■ WORK ORDER
Collect every line below that contains the word "naavaneetha".

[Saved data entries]
☆ ☆ ☆

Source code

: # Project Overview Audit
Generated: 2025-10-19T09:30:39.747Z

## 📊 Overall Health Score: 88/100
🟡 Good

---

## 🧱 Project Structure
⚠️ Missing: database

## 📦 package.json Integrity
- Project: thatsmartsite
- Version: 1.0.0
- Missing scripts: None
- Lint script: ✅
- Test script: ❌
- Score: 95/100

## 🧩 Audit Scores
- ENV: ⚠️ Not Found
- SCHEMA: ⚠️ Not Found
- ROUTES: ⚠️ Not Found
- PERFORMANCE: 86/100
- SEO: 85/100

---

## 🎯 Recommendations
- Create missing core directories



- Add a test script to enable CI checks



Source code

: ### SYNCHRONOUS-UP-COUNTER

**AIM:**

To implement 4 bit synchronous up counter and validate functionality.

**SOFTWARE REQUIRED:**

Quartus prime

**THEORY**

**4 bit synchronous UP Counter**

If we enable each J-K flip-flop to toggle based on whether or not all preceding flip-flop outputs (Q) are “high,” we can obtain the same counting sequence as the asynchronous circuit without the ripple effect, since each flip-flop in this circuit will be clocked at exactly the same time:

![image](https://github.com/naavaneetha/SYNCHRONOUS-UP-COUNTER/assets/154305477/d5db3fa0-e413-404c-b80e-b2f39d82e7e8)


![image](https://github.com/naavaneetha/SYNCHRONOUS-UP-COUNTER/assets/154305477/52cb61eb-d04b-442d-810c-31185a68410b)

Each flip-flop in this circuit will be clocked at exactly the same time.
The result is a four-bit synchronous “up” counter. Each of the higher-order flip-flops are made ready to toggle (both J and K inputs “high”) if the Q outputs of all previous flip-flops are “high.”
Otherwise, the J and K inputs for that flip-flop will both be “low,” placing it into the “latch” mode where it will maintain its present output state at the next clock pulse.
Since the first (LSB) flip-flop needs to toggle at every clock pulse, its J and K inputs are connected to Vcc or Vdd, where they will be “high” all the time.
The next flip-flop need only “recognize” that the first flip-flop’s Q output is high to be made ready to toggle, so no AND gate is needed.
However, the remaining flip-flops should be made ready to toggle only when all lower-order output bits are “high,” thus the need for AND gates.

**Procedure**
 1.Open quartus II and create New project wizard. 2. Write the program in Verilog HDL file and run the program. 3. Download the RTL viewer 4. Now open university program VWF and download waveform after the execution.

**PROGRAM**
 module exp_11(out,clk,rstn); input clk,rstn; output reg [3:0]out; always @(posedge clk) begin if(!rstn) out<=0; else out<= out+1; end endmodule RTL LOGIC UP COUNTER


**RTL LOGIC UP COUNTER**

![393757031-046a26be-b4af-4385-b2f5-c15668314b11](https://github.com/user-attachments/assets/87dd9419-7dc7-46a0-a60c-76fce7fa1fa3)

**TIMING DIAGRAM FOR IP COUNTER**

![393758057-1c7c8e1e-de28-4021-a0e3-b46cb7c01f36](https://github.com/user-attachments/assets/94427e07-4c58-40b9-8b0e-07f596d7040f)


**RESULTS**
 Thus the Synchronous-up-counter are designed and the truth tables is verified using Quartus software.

☆ ☆ ☆

■ YOUR RESPONSE
![image](https://github.com/naavaneetha/SYNCHRONOUS-UP-COUNTER/assets/154305477/d5db3fa0-e413-404c-b80e-b2f39d82e7e8)
![image](https://github.com/naavaneetha/SYNCHRONOUS-UP-COUNTER/assets/154305477/52cb61eb-d04b-442d-810c-31185a68410b)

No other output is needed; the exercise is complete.